Items from a dataset ->
'''

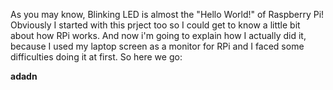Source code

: As you may know, Blinking LED is almost the "Hello World!" of Raspberry Pi!
Obviously I started with this prject too so I could get to know a little bit about how RPi works.
And now i'm going to explain how I actually did it, because I used my laptop screen as a monitor for RPi and I faced some difficulties doing it at first. So here we go:

<b>adadn</b>
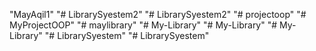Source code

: "MayAqil1" 
"# LibrarySyestem2" 
"# LibrarySyestem2" 
"# projectoop" 
"# MyProjectOOP" 
"# maylibrary" 
"# My-Library" 
"# My-Library" 
"# My-Library" 
"# LibrarySyestem" 
"# LibrarySyestem" 
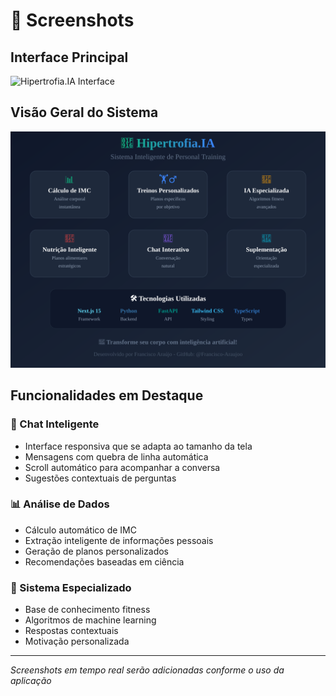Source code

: # 📸 Screenshots

## Interface Principal
![Hipertrofia.IA Interface](./screenshots/interface-principal.svg)

## Visão Geral do Sistema
![Visão Geral](./screenshots/overview.svg)

## Funcionalidades em Destaque

### 🎯 Chat Inteligente
- Interface responsiva que se adapta ao tamanho da tela
- Mensagens com quebra de linha automática
- Scroll automático para acompanhar a conversa
- Sugestões contextuais de perguntas

### 📊 Análise de Dados
- Cálculo automático de IMC
- Extração inteligente de informações pessoais
- Geração de planos personalizados
- Recomendações baseadas em ciência

### 💪 Sistema Especializado
- Base de conhecimento fitness
- Algoritmos de machine learning
- Respostas contextuais
- Motivação personalizada

---

*Screenshots em tempo real serão adicionadas conforme o uso da aplicação*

'''

Exercise details -> Scan the data for the word "Visão" and copy every line where it shows up.

Solution to this problem ->
## Visão Geral do Sistema
![Visão Geral](./screenshots/overview.svg)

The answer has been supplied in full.